DATA IN THIS EXERCISE below:

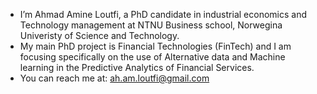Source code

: - I’m Ahmad Amine Loutfi, a PhD candidate in industrial economics and Technology management at NTNU Business school, Norwegina Univeristy of Science and Technology. 
- My main PhD project is Financial Technologies (FinTech) and I am focusing specifically on the use of Alternative data and Machine learning in the Predictive Analytics of Financial Services.
- You can reach me at: ah.am.loutfi@gmail.com

<!---
ahmadamineloutfi/ahmadamineloutfi is a ✨ special ✨ repository because its `README.md` (this file) appears on your GitHub profile.
You can click the Preview link to take a look at your changes.
--->
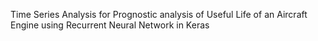 Time Series Analysis for Prognostic analysis of Useful Life of an Aircraft Engine using Recurrent Neural Network in Keras
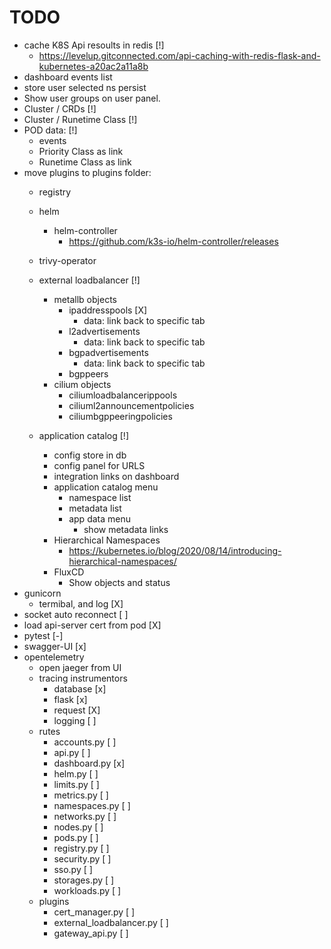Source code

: # TODO

* cache K8S Api resoults in redis [!]
  * https://levelup.gitconnected.com/api-caching-with-redis-flask-and-kubernetes-a20ac2a11a8b
* dashboard events list
* store user selected ns persist
* Show user groups on user panel.
* Cluster / CRDs [!]
* Cluster / Runetime Class [!]
* POD data: [!]
  * events
  * Priority Class as link
  * Runetime Class as link
* move plugins to plugins folder:
  * registry
  * helm
    * helm-controller
      * https://github.com/k3s-io/helm-controller/releases
  * trivy-operator
  * external loadbalancer [!]
    * metallb objects
      * ipaddresspools    [X]
        * data: link back to specific tab
      * l2advertisements
        * data: link back to specific tab
      * bgpadvertisements
        * data: link back to specific tab
      * bgppeers
    * cilium objects
      * ciliumloadbalancerippools
      * ciliuml2announcementpolicies
      * ciliumbgppeeringpolicies

  * application catalog [!]
    * config store in db
    * config panel for URLS
    * integration links on dashboard
    * application catalog menu
      * namespace list
      * metadata list
      * app data menu
        * show metadata links
    * Hierarchical Namespaces
      * https://kubernetes.io/blog/2020/08/14/introducing-hierarchical-namespaces/
    * FluxCD
      * Show objects and status
* gunicorn
  * termibal, and log           [X]
* socket auto reconnect         [ ]
* load api-server cert from pod [X]
* pytest                        [-]
* swagger-UI                    [x]  
* opentelemetry 
  * open jaeger from UI
  * tracing instrumentors
    * database                  [x]
    * flask                     [x]
    * request                   [X]
    * logging                   [ ]
  * rutes
    * accounts.py               [ ]
    * api.py                    [ ]
    * dashboard.py              [x]
    * helm.py                   [ ]
    * limits.py                 [ ]
    * metrics.py                [ ]
    * namespaces.py             [ ]
    * networks.py               [ ]
    * nodes.py                  [ ]
    * pods.py                   [ ]
    * registry.py               [ ]
    * security.py               [ ]
    * sso.py                    [ ]
    * storages.py               [ ]
    * workloads.py              [ ]
  * plugins
    * cert_manager.py           [ ]
    * external_loadbalancer.py  [ ]
    * gateway_api.py            [ ]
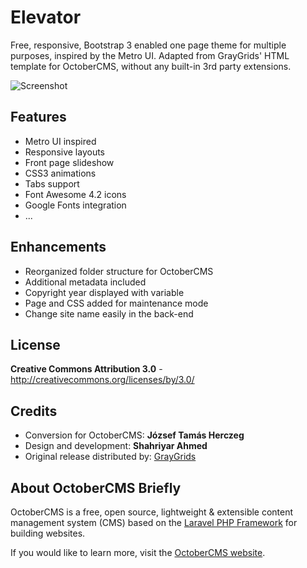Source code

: Elevator
========

Free, responsive, Bootstrap 3 enabled one page theme for multiple purposes, inspired by the Metro UI. Adapted from GrayGrids' HTML template for OctoberCMS, without any built-in 3rd party extensions.

![Screenshot](https://raw.githubusercontent.com/jtherczeg/elevator-theme/master/assets/images/theme-preview.png)

Features
--------
* Metro UI inspired
* Responsive layouts
* Front page slideshow
* CSS3 animations
* Tabs support
* Font Awesome 4.2 icons
* Google Fonts integration
* ...

Enhancements
--------------
* Reorganized folder structure for OctoberCMS
* Additional metadata included
* Copyright year displayed with variable
* Page and CSS added for maintenance mode
* Change site name easily in the back-end

License
-------
**Creative Commons Attribution 3.0** - http://creativecommons.org/licenses/by/3.0/

Credits
-------
* Conversion for OctoberCMS: **József Tamás Herczeg**
* Design and development: **Shahriyar Ahmed**
* Original release distributed by: [GrayGrids](http://graygrids.com/)

About OctoberCMS Briefly
------------------------
OctoberCMS is a free, open source, lightweight & extensible content management system (CMS) based on the [Laravel PHP Framework](http://laravel.com/) for building websites.

If you would like to learn more, visit the [OctoberCMS website](http://octobercms.com/).

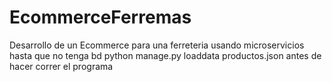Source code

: # EcommerceFerremas
Desarrollo de un Ecommerce para una ferreteria usando microservicios 
hasta que no tenga bd python manage.py loaddata productos.json antes de hacer correr el programa

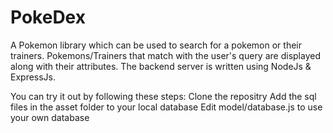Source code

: # PokeDex
 
A Pokemon library which can be used to search for a pokemon or their trainers. Pokemons/Trainers that
match with the user's query are displayed along with their attributes. The backend server is written using
NodeJs & ExpressJs.

You can try it out by following these steps:
Clone the repositry
Add the sql files in the asset folder to your local database
Edit model/database.js to use your own database
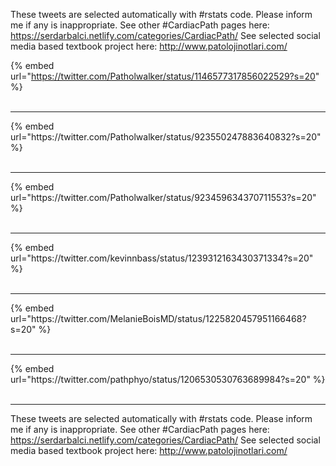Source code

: 

These tweets are selected automatically with #rstats code. Please inform me if any is inappropriate.
See other #CardiacPath pages here: https://serdarbalci.netlify.com/categories/CardiacPath/ 
See selected social media based textbook project here: http://www.patolojinotlari.com/

{% embed url="https://twitter.com/Patholwalker/status/1146577317856022529?s=20" %}<br>
<br>
<hr>
{% embed url="https://twitter.com/Patholwalker/status/923550247883640832?s=20" %}<br>
<br>
<hr>
{% embed url="https://twitter.com/Patholwalker/status/923459634370711553?s=20" %}<br>
<br>
<hr>
{% embed url="https://twitter.com/kevinnbass/status/1239312163430371334?s=20" %}<br>
<br>
<hr>
{% embed url="https://twitter.com/MelanieBoisMD/status/1225820457951166468?s=20" %}<br>
<br>
<hr>
{% embed url="https://twitter.com/pathphyo/status/1206530530763689984?s=20" %}<br>
<br>
<hr>


These tweets are selected automatically with #rstats code. Please inform me if any is inappropriate.
See other #CardiacPath pages here: https://serdarbalci.netlify.com/categories/CardiacPath/ 
See selected social media based textbook project here: http://www.patolojinotlari.com/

End of DATA IN THIS EXERCISE.

THE TASK –
Copy every line of the records above that holds the word "inspired".

TASK RESPONSE –
Free, responsive, Bootstrap 3 enabled one page theme for multiple purposes, inspired by the Metro UI. Adapted from GrayGrids' HTML template for OctoberCMS, without any built-in 3rd party extensions.
* Metro UI inspired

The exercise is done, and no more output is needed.